And Then There Was One
In early January, a convenience store/ retail fuel facility closed its doors. The store opened in 1987 and operated 24 hours per day, seven days per week. What is telling about the decision to close is the store had not undergone any significant changes in 25 years; this fact is the core reason for the closing.
Yep, this 2,400-square-foot store, positioned as an endcap to a small, secondary retail center and offering a fuel forecourt consisting of four dispensers/eight fuel positions, ceased operations and abandoned the community it served. Wow! How could a company do such at thing to a community? “Just is not fair,” cried municipal officials. “How will we function?”
This “matter of urgency” is being experienced by a town of about 3,000 and a total trade area of 5,000. Before the closing of the facility, only three fuel outlets served the area. None of the three is newer than 25 years, and all are outdated in many ways. One of the remaining two offers a fuel forecourt with a limited store offering, and the third has fuel only (with no store). They are the secondary players, with the closed unit having been the primary choice due to location (in the center of the downtown area) and its expanded offering. The closing has brought a wake of disruption to the town; citizens and customers are concerned they cannot adequately be served by the two remaining outlets. They now believe a void exists.
Also, the fuel pumper will close within the first quarter of this year. How is the area going to be served by only one store/fuel unit that is limited in size and scope? The population feels abandoned. Does an opportunity to step in and fill the void exist for a forward-thinking company? No, not really—because that is not the entire story.
Yes, the first store did close, but only for 90 days. The company recognized that it was an outdated facility and a competitive opportunity had been created due to inaction. So the company determined the potential existed for the creation of a newgeneration retail facility. The site is undergoing a raze-and-rebuild that includes the development of a 3,500-square-foot c-store and fuel forecourt (six dispensers/ 12 positions). The store also will offer a proprietary fresh-prepared food program. It will become an even more important member of the community.
Wait. What about the fuel pumper closing also? Yes, it will happen; however, it will be closed for about 90 days as well. This 28-year-old, limited-in-scope unit is also undergoing a complete raze-andrebuild; the result will be a new, multifunctional c-store, branded QSR and expanded fuel forecourt.

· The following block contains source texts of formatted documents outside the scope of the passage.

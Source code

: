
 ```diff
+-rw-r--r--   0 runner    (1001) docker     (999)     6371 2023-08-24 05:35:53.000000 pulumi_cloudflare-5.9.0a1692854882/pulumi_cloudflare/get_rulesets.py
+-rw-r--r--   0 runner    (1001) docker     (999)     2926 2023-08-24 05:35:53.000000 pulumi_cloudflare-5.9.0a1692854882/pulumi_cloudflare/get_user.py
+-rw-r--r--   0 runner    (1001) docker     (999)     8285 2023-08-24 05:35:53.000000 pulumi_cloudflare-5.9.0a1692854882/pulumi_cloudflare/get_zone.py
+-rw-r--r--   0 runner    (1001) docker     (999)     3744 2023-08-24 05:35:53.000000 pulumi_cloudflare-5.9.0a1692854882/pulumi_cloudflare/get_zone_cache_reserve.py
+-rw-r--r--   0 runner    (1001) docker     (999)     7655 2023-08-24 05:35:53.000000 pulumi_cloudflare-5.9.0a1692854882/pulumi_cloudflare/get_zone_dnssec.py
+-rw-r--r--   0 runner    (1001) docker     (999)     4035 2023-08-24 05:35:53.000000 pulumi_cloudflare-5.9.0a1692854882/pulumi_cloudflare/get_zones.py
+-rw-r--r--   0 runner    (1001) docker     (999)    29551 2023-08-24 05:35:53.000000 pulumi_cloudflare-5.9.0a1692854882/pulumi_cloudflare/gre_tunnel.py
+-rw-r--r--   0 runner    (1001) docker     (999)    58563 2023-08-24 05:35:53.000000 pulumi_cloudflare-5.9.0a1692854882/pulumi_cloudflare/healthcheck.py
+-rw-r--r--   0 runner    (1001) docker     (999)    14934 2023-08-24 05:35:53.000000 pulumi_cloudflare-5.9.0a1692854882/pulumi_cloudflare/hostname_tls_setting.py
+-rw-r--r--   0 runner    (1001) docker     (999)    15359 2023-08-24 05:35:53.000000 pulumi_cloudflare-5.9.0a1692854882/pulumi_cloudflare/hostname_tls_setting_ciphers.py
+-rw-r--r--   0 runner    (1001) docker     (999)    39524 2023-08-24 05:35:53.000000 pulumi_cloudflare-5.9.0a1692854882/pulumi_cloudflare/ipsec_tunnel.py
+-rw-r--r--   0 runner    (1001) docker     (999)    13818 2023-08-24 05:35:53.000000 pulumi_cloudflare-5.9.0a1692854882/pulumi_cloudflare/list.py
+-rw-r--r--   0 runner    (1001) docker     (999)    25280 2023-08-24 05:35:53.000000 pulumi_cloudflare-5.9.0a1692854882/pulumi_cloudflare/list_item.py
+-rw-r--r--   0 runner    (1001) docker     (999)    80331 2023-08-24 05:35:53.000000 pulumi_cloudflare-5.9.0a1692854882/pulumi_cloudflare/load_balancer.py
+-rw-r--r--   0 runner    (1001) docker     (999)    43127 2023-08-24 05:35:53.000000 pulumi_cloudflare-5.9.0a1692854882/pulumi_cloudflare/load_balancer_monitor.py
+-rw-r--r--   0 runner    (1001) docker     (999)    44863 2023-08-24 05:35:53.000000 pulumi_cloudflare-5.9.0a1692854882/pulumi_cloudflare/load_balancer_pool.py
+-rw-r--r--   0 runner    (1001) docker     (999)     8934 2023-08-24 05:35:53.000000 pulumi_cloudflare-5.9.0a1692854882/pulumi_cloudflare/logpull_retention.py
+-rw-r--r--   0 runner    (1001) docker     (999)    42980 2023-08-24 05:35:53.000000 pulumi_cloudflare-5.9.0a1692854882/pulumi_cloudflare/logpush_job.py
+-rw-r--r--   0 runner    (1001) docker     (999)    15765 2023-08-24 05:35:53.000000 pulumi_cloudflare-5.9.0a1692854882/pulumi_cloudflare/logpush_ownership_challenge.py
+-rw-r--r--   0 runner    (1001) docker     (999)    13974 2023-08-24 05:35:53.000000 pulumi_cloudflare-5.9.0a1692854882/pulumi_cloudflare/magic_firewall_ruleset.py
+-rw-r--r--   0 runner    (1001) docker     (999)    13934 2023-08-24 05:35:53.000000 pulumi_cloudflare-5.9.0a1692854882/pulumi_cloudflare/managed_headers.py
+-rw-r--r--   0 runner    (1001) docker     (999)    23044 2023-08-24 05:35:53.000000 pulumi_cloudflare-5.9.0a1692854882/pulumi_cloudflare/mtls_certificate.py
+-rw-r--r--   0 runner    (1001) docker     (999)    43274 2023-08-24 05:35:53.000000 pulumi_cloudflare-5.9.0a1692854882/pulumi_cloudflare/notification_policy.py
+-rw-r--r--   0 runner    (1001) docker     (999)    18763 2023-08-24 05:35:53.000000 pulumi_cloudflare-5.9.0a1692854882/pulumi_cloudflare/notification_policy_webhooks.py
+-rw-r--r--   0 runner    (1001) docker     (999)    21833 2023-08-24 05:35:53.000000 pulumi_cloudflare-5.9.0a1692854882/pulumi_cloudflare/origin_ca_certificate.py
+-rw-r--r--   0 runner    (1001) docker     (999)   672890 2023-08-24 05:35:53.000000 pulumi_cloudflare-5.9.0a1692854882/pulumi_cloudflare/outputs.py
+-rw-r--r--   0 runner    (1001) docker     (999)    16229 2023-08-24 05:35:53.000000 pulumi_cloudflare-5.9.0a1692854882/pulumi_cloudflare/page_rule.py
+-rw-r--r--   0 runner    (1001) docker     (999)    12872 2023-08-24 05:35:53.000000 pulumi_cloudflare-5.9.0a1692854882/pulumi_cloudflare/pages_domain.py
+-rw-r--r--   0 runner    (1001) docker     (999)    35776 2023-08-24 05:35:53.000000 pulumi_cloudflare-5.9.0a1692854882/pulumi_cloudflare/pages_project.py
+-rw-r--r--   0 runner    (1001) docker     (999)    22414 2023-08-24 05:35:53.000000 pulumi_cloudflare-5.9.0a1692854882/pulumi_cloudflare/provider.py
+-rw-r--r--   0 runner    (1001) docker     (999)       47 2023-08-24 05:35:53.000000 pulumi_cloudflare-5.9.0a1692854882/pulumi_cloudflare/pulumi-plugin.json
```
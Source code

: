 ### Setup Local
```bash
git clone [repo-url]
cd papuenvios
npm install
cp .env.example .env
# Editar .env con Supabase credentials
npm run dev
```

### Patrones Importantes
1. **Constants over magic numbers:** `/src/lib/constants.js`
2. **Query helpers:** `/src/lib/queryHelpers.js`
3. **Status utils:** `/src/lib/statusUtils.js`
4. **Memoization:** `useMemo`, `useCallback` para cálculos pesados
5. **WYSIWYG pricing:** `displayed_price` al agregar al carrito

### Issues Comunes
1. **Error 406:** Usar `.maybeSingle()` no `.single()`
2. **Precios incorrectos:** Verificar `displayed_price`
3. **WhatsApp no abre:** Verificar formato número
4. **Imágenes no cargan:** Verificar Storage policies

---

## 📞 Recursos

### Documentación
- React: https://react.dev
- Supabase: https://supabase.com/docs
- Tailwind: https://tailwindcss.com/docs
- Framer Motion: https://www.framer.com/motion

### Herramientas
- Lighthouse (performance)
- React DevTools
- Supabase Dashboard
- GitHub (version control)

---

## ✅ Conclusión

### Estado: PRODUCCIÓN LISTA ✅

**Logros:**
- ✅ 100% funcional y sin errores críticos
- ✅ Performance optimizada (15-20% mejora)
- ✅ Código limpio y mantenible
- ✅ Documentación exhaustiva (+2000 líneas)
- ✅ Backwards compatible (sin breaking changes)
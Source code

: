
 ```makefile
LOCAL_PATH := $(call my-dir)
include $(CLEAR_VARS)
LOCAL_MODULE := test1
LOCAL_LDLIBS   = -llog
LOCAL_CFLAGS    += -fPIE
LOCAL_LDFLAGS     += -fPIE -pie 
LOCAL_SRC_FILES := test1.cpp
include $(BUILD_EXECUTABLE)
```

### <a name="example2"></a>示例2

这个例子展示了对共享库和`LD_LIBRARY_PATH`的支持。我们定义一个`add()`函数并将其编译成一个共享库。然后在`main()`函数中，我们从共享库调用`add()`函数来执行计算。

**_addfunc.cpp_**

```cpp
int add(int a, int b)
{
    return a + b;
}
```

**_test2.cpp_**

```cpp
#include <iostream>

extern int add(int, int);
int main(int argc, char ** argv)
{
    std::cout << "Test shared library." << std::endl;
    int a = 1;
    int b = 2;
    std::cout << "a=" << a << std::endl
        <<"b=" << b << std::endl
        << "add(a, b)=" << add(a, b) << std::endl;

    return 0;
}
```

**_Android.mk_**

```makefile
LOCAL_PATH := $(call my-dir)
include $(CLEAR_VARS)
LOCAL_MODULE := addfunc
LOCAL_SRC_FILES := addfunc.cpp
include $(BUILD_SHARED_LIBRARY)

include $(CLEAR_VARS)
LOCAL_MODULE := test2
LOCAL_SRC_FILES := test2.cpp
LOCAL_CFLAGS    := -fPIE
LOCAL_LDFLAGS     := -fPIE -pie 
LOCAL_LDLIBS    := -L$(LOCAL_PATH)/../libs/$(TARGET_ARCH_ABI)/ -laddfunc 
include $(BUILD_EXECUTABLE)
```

So the community and trade area are going to be much better served in the long term. However, the feeling of abandonment could have been easily averted and turned into an absolute positive. The reason for this distress is marginal communication. Neither company did any of the following:
- Communicated with community leaders, media and customers
- Sought customer “buy-in”
- Promoted “what’s coming to serve you better”
- An on-site graphic presentation; no “wow” factor created
- Created company/store “ambassadors”; there was no “steward” of and to the community.
Most of all, both companies failed to recognize the importance of community pride and what it means. During more than 35 years of serving the retail industry and traveling to nearly every nook and cranny of this land, one critical lesson I’ve learned is the sheer importance of community pride. A metropolitan area might be only a neighborhood or school district; however, in smaller cities and towns, it is the entire “daily universe of life.” A new retail facility of any type is a point of pride for everyone. It’s an emotional high that allows the opportunity to create customer momentum that will result in absolute profitability for the store and the company. We must ensure that our store-level associates are “community ambassadors” 365 days a year. Is that sense of stewardship instilled in everyone in our organizations?